Did you see my mention of the DB vs BG timer config problem? As we  
have to put a different config there than nexus, maybe there are some  
minor differences in the SoC. Maybe that could be related to the  
problem at hand.

With regard to that we had some discussion on QSD8250 vs QSD8250B .  
Maybe somebody can shed some light on this. Is there actually any  
difference in B vs non-B ? Is there an A ? Or is this something like  
MSM7200A vs msm7201A ?

Quoting Daniel Walker <dwalker@codeaurora.org>:

> btw, we have added very very basic QSD8x50 support into 2.6.35-rc1 .. So
> your welcome to port Leo support (or nexus one for that matter) onto the
> mainline kernel and I can push that into 2.6.36 .. It would have to be
> fairly basic support tho just booting with initrd and a uart.
>
> Daniel

I have been watching the QSD mainlining with excitement. If we ever  
get the problem solved, it would be very nice to add Leo in mainline.  
In that case I would be ready to maintain it and run frequent test  
builds etc.

Lukas

RE: QSD8250 illegal instruction

[Daniel Walker]

On Thu, 2010-06-10 at 20:33 +0100, Lukas-David Gorris wrote:
> Quoting Daniel Walker <dwalker@codeaurora.org>:
> 
> >
> > What kind of kernel did you use? You say you wanted to "avoid sdcard
> > driver interaction" , but was the sdcard actually compiled out?
> >
> > Daniel
> >
> 
> In reply to this and to your general proposition to narrow down the  
> problem I would like to mention that something like that was tried.  
> Markinus who wrote many of the patches in the mentioned htc-msm-2.6.32  
> branch made an approach to narrow down the problem by disabling  
> everything possible in the kernel configuration and manually removing  
> things from init, also SD. He still got the segfaults with a very very  
> basic kernel Image.

Ok .

> Did you see my mention of the DB vs BG timer config problem? As we  
> have to put a different config there than nexus, maybe there are some  
> minor differences in the SoC. Maybe that could be related to the  
> problem at hand.

I did see that.

> With regard to that we had some discussion on QSD8250 vs QSD8250B .  
> Maybe somebody can shed some light on this. Is there actually any  
> difference in B vs non-B ? Is there an A ? Or is this something like  
> MSM7200A vs msm7201A ?

I don't know of a QSD8250B SoC .. If there is one, I have no idea what
would be different.

It might be that the baseband processor is running different code
between the Nexus One and the Leo (i.e. different modem images), and
that code is programming the SoC differently between the two. Or it
could be a bootloader thing, does the Leo have fastboot ?

Daniel

RE: QSD8250 illegal instruction

[Lukas-David Gorris]

Quoting Daniel Walker <dwalker@codeaurora.org>:

> I don't know of a QSD8250B SoC .. If there is one, I have no idea what
> would be different.

Ok fine. So SoC revision seems like nothing to worry about.
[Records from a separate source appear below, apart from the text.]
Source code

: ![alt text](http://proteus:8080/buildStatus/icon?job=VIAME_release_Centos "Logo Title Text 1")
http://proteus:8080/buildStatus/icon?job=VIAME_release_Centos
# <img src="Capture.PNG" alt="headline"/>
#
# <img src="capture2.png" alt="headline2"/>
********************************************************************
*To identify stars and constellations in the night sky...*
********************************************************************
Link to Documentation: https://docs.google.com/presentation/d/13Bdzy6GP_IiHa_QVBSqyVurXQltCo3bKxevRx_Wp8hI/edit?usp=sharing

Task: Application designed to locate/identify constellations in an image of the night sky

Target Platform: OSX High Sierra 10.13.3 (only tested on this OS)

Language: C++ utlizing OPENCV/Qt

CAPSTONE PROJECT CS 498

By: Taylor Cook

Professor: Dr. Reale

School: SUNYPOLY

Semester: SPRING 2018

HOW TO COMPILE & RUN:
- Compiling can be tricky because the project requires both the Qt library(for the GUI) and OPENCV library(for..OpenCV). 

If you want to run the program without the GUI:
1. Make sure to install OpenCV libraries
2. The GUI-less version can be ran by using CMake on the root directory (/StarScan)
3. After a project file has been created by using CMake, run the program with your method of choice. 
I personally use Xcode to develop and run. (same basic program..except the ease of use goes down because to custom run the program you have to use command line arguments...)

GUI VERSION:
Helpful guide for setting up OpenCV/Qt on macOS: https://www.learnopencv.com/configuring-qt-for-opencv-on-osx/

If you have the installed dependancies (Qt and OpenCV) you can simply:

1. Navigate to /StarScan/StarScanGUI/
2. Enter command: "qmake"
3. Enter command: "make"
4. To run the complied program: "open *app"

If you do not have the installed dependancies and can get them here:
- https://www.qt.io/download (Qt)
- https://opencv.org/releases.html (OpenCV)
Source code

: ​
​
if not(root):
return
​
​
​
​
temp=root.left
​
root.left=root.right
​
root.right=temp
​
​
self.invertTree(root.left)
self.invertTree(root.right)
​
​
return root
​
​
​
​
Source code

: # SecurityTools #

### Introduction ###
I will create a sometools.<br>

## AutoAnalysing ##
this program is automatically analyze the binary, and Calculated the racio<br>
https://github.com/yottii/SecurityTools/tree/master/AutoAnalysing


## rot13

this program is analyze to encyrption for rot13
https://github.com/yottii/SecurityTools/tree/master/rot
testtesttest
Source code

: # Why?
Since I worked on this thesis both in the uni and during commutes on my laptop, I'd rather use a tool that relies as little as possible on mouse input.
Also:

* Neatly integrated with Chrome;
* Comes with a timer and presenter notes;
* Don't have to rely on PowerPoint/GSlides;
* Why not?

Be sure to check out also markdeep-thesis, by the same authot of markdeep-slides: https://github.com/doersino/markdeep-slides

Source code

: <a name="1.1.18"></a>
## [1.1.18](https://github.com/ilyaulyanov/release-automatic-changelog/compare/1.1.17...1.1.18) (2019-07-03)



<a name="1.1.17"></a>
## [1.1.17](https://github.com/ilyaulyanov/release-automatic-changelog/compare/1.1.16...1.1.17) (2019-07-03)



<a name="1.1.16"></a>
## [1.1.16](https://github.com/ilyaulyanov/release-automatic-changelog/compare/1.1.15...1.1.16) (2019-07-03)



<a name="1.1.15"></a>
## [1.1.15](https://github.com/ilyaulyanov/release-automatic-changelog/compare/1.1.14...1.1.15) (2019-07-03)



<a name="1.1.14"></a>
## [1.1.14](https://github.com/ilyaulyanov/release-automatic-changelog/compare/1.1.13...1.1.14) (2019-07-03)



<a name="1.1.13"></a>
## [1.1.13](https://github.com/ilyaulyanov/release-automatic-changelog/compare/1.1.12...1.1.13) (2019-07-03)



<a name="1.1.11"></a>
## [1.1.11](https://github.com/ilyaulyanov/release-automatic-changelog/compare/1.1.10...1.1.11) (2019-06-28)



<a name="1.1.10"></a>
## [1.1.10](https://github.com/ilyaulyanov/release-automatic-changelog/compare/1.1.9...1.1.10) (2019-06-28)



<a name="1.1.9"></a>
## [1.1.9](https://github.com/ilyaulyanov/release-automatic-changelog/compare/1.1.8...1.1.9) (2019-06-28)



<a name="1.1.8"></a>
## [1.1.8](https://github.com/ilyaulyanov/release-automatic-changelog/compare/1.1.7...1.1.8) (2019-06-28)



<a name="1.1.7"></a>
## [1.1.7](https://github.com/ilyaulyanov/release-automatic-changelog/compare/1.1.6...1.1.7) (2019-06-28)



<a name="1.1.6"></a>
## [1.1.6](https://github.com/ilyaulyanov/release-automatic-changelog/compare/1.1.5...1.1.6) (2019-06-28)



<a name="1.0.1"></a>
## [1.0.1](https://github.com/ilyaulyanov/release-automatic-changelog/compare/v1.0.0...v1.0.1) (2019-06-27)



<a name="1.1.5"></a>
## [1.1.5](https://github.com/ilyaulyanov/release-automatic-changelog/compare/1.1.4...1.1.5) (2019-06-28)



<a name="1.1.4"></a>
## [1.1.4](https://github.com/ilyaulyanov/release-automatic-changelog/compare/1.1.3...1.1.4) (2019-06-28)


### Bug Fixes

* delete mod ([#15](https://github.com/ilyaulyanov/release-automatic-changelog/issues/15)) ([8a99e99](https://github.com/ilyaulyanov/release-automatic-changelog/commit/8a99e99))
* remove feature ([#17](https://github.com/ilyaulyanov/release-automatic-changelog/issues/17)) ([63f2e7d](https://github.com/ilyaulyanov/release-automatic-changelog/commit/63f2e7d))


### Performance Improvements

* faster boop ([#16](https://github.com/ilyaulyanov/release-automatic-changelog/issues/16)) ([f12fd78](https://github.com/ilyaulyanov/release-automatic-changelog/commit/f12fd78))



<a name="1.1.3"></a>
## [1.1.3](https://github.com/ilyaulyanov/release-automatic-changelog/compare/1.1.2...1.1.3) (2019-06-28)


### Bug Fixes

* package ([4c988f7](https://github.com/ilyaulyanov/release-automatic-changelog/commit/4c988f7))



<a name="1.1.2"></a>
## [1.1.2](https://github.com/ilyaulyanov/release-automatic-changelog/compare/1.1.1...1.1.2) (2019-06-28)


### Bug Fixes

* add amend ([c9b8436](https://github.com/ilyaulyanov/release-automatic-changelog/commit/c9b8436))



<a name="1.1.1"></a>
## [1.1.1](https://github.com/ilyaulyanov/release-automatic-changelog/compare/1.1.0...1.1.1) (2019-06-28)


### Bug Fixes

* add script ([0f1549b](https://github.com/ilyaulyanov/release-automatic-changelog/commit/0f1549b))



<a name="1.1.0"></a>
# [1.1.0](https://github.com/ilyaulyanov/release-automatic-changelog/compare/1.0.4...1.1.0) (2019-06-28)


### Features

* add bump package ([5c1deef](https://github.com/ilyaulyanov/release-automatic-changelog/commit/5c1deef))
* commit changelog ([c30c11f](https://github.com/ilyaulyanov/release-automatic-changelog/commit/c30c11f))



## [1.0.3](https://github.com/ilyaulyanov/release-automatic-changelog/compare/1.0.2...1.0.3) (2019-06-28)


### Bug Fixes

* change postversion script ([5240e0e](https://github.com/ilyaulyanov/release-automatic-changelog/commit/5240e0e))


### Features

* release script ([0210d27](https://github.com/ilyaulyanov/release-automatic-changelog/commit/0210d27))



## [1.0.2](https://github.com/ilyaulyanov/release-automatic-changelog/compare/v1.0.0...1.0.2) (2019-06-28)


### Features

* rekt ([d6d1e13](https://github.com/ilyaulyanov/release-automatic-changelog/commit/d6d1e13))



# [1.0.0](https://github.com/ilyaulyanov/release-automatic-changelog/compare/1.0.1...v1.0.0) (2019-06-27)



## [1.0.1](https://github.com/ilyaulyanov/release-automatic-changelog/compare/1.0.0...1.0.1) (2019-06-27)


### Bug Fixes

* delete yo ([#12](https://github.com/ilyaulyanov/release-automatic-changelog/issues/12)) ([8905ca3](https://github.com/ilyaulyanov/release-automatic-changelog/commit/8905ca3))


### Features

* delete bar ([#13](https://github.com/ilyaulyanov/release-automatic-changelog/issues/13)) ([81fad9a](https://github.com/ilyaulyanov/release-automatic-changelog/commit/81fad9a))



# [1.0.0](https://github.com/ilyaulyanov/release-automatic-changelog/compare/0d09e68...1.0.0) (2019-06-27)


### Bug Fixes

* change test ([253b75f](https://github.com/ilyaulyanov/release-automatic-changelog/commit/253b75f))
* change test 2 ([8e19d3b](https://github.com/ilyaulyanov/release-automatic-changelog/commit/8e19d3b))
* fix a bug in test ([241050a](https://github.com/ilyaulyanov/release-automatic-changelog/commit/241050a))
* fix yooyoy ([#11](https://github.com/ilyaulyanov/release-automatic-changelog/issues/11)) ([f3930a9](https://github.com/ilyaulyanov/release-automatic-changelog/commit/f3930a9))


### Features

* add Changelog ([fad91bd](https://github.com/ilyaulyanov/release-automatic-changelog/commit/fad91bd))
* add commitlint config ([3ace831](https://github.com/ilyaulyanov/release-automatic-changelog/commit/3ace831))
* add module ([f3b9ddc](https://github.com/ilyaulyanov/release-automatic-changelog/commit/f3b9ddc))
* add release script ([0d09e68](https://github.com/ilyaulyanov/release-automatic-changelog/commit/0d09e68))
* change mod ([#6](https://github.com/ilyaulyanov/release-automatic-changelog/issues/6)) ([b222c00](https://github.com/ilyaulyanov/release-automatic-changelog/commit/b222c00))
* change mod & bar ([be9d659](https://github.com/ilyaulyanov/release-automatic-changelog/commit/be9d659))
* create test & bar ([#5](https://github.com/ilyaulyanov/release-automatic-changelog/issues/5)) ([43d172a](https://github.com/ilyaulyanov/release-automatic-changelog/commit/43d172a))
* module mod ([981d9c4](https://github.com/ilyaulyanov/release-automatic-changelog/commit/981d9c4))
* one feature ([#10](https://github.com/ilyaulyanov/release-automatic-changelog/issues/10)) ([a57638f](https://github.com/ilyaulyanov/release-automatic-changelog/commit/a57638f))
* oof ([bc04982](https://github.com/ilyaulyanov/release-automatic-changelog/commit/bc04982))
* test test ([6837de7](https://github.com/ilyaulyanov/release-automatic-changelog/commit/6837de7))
> It might be that the baseband processor is running different code
> between the Nexus One and the Leo (i.e. different modem images), and
> that code is programming the SoC differently between the two.

Yes, we do have a different modem image. The Leo AMSS version is for  
WinCE. The device comes with windows mobile 6.5 installed.
Can you think of anything specifically regarding different SoC  
programming between different AMSS version? Some magic proc_comm to  
send?

> Or it could be a bootloader thing, does the Leo have fastboot ?

We are using http://htc-linux.org/wiki/index.php?title=HaRET to boot  
linux on Leo. So at boot time, all the hardware is initialized already  
by WinCE.

Lukas

RE: QSD8250 illegal instruction

[Daniel Walker]

On Thu, 2010-06-10 at 22:52 +0100, Lukas-David Gorris wrote:
> Quoting Daniel Walker <dwalker@codeaurora.org>:
> 
> > I don't know of a QSD8250B SoC .. If there is one, I have no idea what
> > would be different.
> 
> Ok fine. So SoC revision seems like nothing to worry about.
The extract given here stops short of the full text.